8) Che influenza ha la letteratura ispanoamericana su di te? La senti meno tua di quella spagnola? Quali sono gli scrittori ispanoamericani che apprezzi di più?
Non ho un elenco di autori che posso rivendicare come canone personale, il mio canone va dal saggio di critica letteraria, o di altre discipline, alla letteratura anglosassone. Sicuramente la letteratura latinoamericana mi ha influenzato meno di quella spagnola. Tra gli autori latinoamericani contemporanei quelli che mi hanno entusiasmato di più sono Bolaño e Rodrigo Fresán.

9) Com’è nato il racconto che hai pubblicato su Colla?
L’ho scritto poco dopo essermi trasferito a Barcellona. Gli scenari urbani mi hanno sempre attirato. In Fresy Cool per esempio si parla molto della città di Madrid. Questo testo è nato perché mi intrigava raccontare una città sulla quale non avevo mai scritto nulla e perché mi avevano chiesto un racconto per un’antologia pulp.

 10) Quali sono gli ultimi libri di autori italiani che hai letto?
 Il tempo materiale di Giorgio Vasta e Una volta il fuoco di Michele Monina.
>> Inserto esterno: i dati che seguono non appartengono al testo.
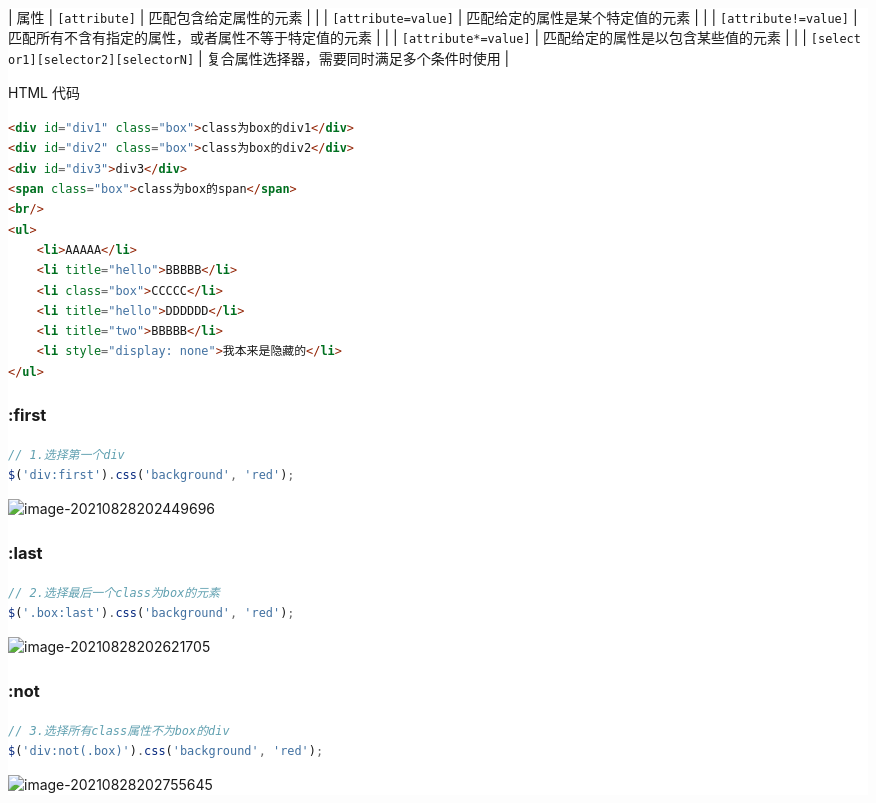 | 属性   | `[attribute]`                       | 匹配包含给定属性的元素                               |
|        | `[attribute=value]`                 | 匹配给定的属性是某个特定值的元素                     |
|        | `[attribute!=value]`                | 匹配所有不含有指定的属性，或者属性不等于特定值的元素 |
|        | `[attribute*=value]`                | 匹配给定的属性是以包含某些值的元素                   |
|        | `[selector1][selector2][selectorN]` | 复合属性选择器，需要同时满足多个条件时使用           |

HTML 代码

```html
<div id="div1" class="box">class为box的div1</div>
<div id="div2" class="box">class为box的div2</div>
<div id="div3">div3</div>
<span class="box">class为box的span</span>
<br/>
<ul>
    <li>AAAAA</li>
    <li title="hello">BBBBB</li>
    <li class="box">CCCCC</li>
    <li title="hello">DDDDDD</li>
    <li title="two">BBBBB</li>
    <li style="display: none">我本来是隐藏的</li>
</ul>
```

### :first

```js
// 1.选择第一个div
$('div:first').css('background', 'red');
```

![image-20210828202449696](https://i.loli.net/2021/08/28/6EMXf3sz1jIv4Pk.png)

### :last

```js
// 2.选择最后一个class为box的元素
$('.box:last').css('background', 'red');
```

![image-20210828202621705](https://i.loli.net/2021/08/28/mRZAQ1J2syowN4l.png)

### :not

```js
// 3.选择所有class属性不为box的div
$('div:not(.box)').css('background', 'red');
```

![image-20210828202755645](https://i.loli.net/2021/08/28/mMFwiItVJj4cQ8p.png)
11) Stai scrivendo qualcosa in questo momento?
Da più di un anno lavoro a un romanzo. Ho iniziato a scriverlo per il desiderio di creare narrativa partendo da discipline che a prima vista possono non sembrare adatte per fare letteratura: questioni economiche, ambientaliste, politiche. Volevo che la documentazione del libro mi servisse per addentrarmi in alcune materie di studio alle quali altrimenti non mi sarei interessato. Sto cercando di creare un ponte tra la letteratura sociale e dei temi più intimi.